What are the lines from the top of the entries through the one with "sum = f(a) + f(b)"? Write them out exactly, with no pictures.

Pictures paired with source code
-------
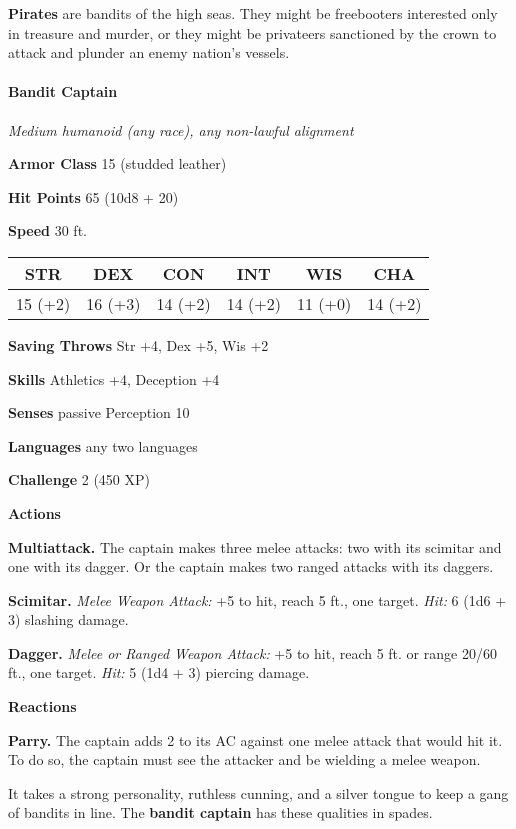 \documentclass[
]{article}
\begin{document}
\textbf{Pirates} are bandits of the high seas. They might be freebooters
interested only in treasure and murder, or they might be privateers
sanctioned by the crown to attack and plunder an enemy nation's vessels.

\hypertarget{bandit-captain}{%
\paragraph{Bandit Captain}\label{bandit-captain}}

\emph{Medium humanoid (any race), any non-lawful alignment}

\textbf{Armor Class} 15 (studded leather)

\textbf{Hit Points} 65 (10d8 + 20)

\textbf{Speed} 30 ft.

\begin{longtable}[]{@{}cccccc@{}}
\toprule
STR & DEX & CON & INT & WIS & CHA\tabularnewline
\midrule
\endhead
15 (+2) & 16 (+3) & 14 (+2) & 14 (+2) & 11 (+0) & 14 (+2)\tabularnewline
\bottomrule
\end{longtable}

\textbf{Saving Throws} Str +4, Dex +5, Wis +2

\textbf{Skills} Athletics +4, Deception +4

\textbf{Senses} passive Perception 10

\textbf{Languages} any two languages

\textbf{Challenge} 2 (450 XP)

\textbf{Actions}

\textbf{Multiattack.} The captain makes three melee attacks: two with
its scimitar and one with its dagger. Or the captain makes two ranged
attacks with its daggers.

\textbf{Scimitar.} \emph{Melee Weapon Attack:} +5 to hit, reach 5 ft.,
one target. \emph{Hit:} 6 (1d6 + 3) slashing damage.

\textbf{Dagger.} \emph{Melee or Ranged Weapon Attack:} +5 to hit, reach
5 ft. or range 20/60 ft., one target. \emph{Hit:} 5 (1d4 + 3) piercing
damage.

\textbf{Reactions}

\textbf{Parry.} The captain adds 2 to its AC against one melee attack
that would hit it. To do so, the captain must see the attacker and be
wielding a melee weapon.

It takes a strong personality, ruthless cunning, and a silver tongue to
keep a gang of bandits in line. The \textbf{bandit captain} has these
qualities in spades.
\end{document}
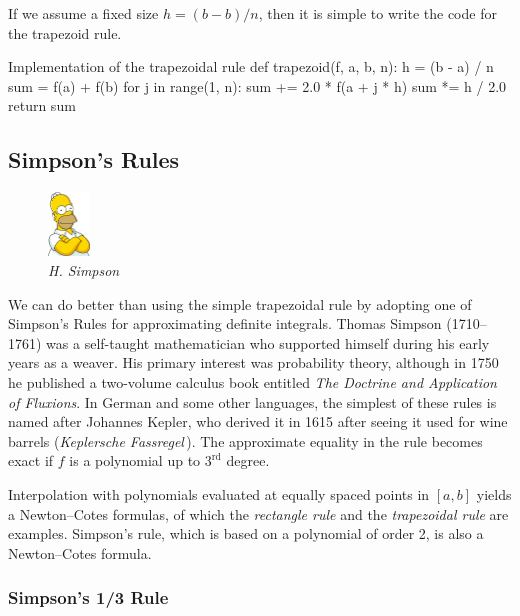 If we assume a fixed size $h = (b - b)/n$, then it is simple to
write the code for the trapezoid rule.

\begin{pylisting}{Implementation of the trapezoidal rule}
def trapezoid(f, a, b, n):
    h = (b - a) / n
    sum = f(a) + f(b)
    for j in range(1, n):
        sum += 2.0 * f(a + j * h)
    sum *= h / 2.0
    return sum
\end{pylisting}

\subsection{Simpson's Rules}


\begin{figure}
  \begin{center}
  \includegraphics[width=0.10\textwidth]{images/homer.png}\\
          \emph{H.\xspace Simpson}
  \end{center}
\end{figure}
We can do better than using the simple trapezoidal rule by adopting one of
Simpson's Rules  for approximating definite
integrals. Thomas Simpson (1710--1761) was a self-taught mathematician who supported himself
during his early years as a weaver. His primary interest was probability theory,
although in 1750 he published a two-volume calculus book entitled \emph{The
Doctrine and Application of Fluxions}. In German and some other languages, the
simplest of these rules is named after Johannes Kepler, who derived it in 1615
after seeing it used for wine barrels (\emph{Keplersche Fassregel}\,). The
approximate equality in the rule becomes exact if $f$ is a polynomial up to
$3^\text{rd}$ degree.

Interpolation with polynomials evaluated at equally spaced points in $[a,b]$
yields a Newton–Cotes formulas, of which the \emph{rectangle rule} and the
\emph{trapezoidal rule} are examples. Simpson's rule, which is based on a
polynomial of order 2, is also a Newton–Cotes formula.

\subsubsection{Simpson's 1/3 Rule}

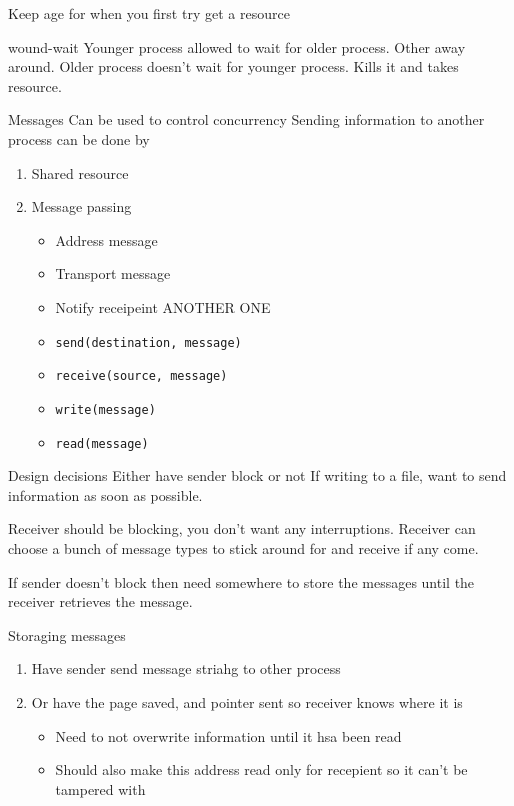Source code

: \documentclass{article}
\begin{document}
			Keep age for when you first try get a resource

		wound-wait
			Younger process allowed to wait for older process.
			Other away around. Older process doesn't wait for younger process. Kills it and takes resource.

	Messages
		Can be used to control concurrency
		Sending information to another process can be done by
		\begin{enumerate}
			\item Shared resource
			\item Message passing
			\begin{itemize}
				\item Address message
				\item Transport message
				\item Notify receipeint
				ANOTHER ONE
				\item \texttt{send(destination, message)}
				\item \texttt{receive(source, message)}
				\item \texttt{write(message)}
				\item \texttt{read(message)}
			\end{itemize}
		\end{enumerate}

		Design decisions
			Either have sender block or not
			If writing to a file, want to send information as soon as possible.

			Receiver should be blocking, you don't want any interruptions.
			Receiver can choose a bunch of message types to stick around for and receive if any come.

			If sender doesn't block then need somewhere to store the messages until the receiver retrieves the message.

		Storaging messages
			\begin{enumerate}
				\item Have sender send message striahg to other process
				\item Or have the page saved, and pointer sent so receiver knows where it is
				\begin{itemize}
					\item Need to not overwrite information until it hsa been read
					\item Should also make this address read only for recepient so it can't be tampered with
				\end{itemize}
			\end{enumerate}
\end{document}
-------
_Output for this exercise_
 \documentclass[
]{article}
\begin{document}
\textbf{Pirates} are bandits of the high seas. They might be freebooters
interested only in treasure and murder, or they might be privateers
sanctioned by the crown to attack and plunder an enemy nation's vessels.

\hypertarget{bandit-captain}{%
\paragraph{Bandit Captain}\label{bandit-captain}}

\emph{Medium humanoid (any race), any non-lawful alignment}

\textbf{Armor Class} 15 (studded leather)

\textbf{Hit Points} 65 (10d8 + 20)

\textbf{Speed} 30 ft.

\begin{longtable}[]{@{}cccccc@{}}
\toprule
STR & DEX & CON & INT & WIS & CHA\tabularnewline
\midrule
\endhead
15 (+2) & 16 (+3) & 14 (+2) & 14 (+2) & 11 (+0) & 14 (+2)\tabularnewline
\bottomrule
\end{longtable}

\textbf{Saving Throws} Str +4, Dex +5, Wis +2

\textbf{Skills} Athletics +4, Deception +4

\textbf{Senses} passive Perception 10

\textbf{Languages} any two languages

\textbf{Challenge} 2 (450 XP)

\textbf{Actions}

\textbf{Multiattack.} The captain makes three melee attacks: two with
its scimitar and one with its dagger. Or the captain makes two ranged
attacks with its daggers.

\textbf{Scimitar.} \emph{Melee Weapon Attack:} +5 to hit, reach 5 ft.,
one target. \emph{Hit:} 6 (1d6 + 3) slashing damage.

\textbf{Dagger.} \emph{Melee or Ranged Weapon Attack:} +5 to hit, reach
5 ft. or range 20/60 ft., one target. \emph{Hit:} 5 (1d4 + 3) piercing
damage.

\textbf{Reactions}

\textbf{Parry.} The captain adds 2 to its AC against one melee attack
that would hit it. To do so, the captain must see the attacker and be
wielding a melee weapon.

It takes a strong personality, ruthless cunning, and a silver tongue to
keep a gang of bandits in line. The \textbf{bandit captain} has these
qualities in spades.
\end{document}
 If we assume a fixed size $h = (b - b)/n$, then it is simple to
write the code for the trapezoid rule.

\begin{pylisting}{Implementation of the trapezoidal rule}
def trapezoid(f, a, b, n):
    h = (b - a) / n
    sum = f(a) + f(b)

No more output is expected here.